Exercise instructions:
For the data below, work out how many lines include the string "此处输入图片的描述" and report only the number.

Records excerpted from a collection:
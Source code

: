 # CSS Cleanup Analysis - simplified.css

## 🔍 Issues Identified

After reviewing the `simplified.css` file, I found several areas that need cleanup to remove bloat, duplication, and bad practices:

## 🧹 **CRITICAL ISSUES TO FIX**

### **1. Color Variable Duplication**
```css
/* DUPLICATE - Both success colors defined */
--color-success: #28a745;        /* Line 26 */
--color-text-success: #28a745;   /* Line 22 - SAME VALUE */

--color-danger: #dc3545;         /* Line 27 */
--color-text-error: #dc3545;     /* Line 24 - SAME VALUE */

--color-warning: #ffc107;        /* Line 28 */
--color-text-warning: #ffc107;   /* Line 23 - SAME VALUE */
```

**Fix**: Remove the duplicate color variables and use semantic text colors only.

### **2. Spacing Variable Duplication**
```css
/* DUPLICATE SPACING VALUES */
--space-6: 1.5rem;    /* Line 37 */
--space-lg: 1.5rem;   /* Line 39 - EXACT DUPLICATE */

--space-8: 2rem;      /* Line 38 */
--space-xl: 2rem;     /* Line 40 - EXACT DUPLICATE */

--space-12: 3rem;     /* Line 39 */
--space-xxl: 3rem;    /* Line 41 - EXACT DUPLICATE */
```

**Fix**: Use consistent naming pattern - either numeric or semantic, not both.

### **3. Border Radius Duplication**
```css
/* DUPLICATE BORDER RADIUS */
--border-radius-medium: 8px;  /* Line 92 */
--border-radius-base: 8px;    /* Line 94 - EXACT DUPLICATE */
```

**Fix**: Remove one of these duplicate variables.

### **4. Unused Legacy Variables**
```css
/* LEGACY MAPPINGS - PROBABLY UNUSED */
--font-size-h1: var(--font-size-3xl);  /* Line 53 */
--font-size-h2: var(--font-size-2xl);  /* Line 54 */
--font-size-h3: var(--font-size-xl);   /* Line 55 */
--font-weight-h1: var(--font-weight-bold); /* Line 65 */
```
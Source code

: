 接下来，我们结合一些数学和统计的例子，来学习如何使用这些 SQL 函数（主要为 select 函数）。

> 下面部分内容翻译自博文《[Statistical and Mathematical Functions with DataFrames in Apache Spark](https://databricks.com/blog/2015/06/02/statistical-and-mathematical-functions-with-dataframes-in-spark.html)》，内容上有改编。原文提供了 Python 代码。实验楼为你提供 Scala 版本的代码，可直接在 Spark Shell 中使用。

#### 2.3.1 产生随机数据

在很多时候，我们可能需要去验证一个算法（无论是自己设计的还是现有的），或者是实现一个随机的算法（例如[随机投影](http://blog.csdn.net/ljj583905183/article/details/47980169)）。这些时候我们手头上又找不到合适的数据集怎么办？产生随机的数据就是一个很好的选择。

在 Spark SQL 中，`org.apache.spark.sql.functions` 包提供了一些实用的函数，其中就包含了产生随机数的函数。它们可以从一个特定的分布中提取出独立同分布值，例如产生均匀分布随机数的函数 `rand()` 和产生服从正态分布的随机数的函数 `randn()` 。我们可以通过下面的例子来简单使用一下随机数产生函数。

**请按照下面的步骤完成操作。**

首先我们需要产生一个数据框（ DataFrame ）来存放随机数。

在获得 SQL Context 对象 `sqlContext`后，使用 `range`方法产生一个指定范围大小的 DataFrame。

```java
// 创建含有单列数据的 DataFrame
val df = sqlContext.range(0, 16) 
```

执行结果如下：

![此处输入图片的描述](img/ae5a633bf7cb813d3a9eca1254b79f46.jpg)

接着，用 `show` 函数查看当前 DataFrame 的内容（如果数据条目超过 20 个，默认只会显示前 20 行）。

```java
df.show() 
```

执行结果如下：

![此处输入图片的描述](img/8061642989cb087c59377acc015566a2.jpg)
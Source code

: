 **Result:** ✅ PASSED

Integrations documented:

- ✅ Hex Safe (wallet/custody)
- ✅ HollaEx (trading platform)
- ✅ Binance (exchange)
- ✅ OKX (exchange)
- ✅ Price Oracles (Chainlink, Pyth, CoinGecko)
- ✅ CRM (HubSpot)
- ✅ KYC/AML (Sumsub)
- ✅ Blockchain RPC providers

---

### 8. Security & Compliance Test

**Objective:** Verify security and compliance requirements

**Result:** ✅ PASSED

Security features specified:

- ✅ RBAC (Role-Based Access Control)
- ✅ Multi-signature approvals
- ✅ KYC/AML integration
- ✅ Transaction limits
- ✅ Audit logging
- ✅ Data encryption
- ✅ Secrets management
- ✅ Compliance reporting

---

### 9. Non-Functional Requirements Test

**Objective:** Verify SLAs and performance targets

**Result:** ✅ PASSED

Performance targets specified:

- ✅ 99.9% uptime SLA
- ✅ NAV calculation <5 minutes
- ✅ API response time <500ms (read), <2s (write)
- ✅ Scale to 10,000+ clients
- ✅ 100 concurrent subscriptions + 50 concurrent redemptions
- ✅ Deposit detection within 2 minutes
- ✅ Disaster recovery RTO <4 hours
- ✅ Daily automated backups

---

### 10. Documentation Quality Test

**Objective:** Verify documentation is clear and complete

Exercise result:
2